# DIRECTIONS FOR THIS TASK
Copy every line of the records below that holds the word "included".
*** Opening of RECORDS FOR PROCESSING ***
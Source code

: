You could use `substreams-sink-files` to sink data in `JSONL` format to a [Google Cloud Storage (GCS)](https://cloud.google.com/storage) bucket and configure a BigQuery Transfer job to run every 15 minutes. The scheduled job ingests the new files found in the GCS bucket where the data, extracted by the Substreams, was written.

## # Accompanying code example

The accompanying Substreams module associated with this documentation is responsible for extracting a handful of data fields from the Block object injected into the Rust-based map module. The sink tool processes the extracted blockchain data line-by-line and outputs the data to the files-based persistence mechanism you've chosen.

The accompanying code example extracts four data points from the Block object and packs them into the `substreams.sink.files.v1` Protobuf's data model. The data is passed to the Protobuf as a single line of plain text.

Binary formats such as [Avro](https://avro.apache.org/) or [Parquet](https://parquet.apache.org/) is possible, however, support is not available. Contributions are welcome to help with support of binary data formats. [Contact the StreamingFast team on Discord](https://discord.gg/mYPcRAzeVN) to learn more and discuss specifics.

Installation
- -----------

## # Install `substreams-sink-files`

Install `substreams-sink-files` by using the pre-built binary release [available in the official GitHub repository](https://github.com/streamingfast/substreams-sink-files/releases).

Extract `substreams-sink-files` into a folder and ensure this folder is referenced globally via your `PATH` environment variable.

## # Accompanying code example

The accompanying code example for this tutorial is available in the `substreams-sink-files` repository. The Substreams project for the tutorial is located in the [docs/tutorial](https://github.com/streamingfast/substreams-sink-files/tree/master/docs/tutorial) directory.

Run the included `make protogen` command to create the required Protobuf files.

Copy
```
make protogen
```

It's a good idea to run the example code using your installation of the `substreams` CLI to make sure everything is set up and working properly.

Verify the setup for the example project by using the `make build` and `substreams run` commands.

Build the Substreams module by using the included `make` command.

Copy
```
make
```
*** Close of RECORDS FOR PROCESSING ***
*** Opening of RECORDS FOR PROCESSING ***
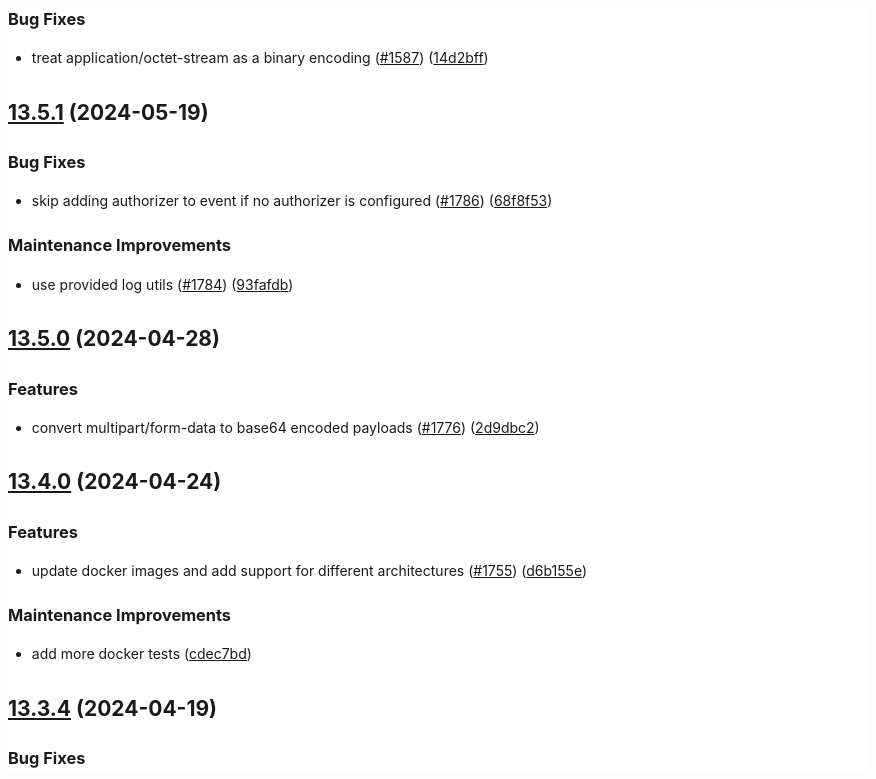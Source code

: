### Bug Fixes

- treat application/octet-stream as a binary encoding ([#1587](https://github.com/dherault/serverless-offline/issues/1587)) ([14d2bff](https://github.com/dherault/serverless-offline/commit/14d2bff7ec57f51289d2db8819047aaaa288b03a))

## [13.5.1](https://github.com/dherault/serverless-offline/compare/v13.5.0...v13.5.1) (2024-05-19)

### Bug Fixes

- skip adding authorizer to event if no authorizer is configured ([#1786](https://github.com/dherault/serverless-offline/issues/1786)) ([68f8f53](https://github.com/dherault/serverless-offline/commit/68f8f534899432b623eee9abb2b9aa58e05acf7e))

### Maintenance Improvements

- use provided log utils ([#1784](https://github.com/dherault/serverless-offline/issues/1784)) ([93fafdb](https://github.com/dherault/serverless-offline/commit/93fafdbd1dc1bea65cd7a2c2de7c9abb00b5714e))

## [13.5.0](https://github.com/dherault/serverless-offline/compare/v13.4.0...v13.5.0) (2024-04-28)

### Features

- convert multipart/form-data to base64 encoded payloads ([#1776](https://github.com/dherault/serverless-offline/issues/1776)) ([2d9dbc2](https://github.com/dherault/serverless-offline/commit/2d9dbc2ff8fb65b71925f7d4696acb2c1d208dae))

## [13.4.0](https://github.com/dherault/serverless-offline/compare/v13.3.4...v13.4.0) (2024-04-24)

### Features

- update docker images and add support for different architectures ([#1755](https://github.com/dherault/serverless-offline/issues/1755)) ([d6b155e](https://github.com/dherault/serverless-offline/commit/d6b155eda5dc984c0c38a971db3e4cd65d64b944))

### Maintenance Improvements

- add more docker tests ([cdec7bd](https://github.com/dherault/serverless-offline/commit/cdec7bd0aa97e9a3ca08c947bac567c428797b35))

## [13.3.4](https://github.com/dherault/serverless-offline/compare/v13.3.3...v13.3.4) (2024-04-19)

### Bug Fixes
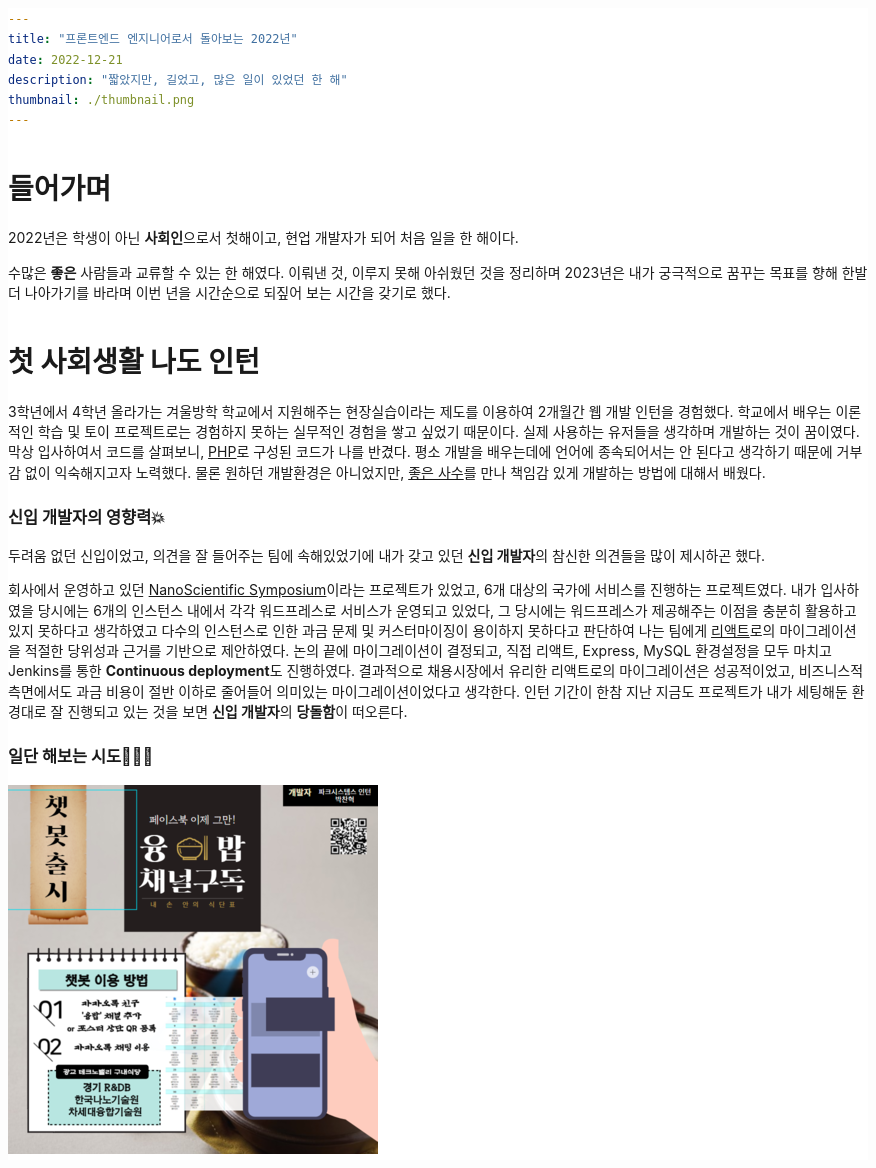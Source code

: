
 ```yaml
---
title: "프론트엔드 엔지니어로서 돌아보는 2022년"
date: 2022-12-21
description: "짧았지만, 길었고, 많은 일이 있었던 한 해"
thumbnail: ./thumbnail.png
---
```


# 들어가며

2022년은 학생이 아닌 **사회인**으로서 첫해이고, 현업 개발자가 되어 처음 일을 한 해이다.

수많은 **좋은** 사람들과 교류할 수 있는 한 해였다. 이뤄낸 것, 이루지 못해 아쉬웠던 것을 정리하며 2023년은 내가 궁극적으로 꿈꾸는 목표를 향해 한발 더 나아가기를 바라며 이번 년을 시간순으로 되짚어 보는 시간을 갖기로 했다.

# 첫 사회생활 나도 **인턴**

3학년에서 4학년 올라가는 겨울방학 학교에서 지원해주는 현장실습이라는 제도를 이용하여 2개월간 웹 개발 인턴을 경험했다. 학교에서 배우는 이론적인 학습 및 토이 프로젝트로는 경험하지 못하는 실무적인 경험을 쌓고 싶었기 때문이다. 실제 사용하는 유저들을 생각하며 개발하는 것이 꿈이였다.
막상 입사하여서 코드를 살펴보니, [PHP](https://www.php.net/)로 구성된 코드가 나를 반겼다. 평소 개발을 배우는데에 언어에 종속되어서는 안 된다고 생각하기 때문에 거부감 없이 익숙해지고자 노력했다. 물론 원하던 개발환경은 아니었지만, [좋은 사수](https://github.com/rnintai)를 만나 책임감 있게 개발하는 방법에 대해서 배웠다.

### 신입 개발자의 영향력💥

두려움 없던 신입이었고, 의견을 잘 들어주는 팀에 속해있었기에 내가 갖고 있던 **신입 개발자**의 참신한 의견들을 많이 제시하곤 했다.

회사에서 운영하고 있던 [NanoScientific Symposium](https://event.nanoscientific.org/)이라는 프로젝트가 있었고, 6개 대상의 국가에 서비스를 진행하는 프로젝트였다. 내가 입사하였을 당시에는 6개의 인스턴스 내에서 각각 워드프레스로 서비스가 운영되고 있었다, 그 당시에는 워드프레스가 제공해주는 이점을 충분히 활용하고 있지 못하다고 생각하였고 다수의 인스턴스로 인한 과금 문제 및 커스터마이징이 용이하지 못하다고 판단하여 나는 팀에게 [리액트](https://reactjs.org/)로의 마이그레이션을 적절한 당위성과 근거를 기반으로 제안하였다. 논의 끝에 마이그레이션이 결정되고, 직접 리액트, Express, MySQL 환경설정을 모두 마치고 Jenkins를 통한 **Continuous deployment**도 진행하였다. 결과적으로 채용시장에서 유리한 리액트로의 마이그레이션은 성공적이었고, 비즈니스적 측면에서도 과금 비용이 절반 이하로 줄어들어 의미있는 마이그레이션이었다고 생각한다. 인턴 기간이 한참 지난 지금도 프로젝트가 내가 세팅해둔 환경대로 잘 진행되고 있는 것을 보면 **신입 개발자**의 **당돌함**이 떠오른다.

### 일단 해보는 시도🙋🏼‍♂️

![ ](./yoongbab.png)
*** Close of RECORDS FOR PROCESSING ***
# ANSWER BELOW
Run the included `make protogen` command to create the required Protobuf files.
Build the Substreams module by using the included `make` command.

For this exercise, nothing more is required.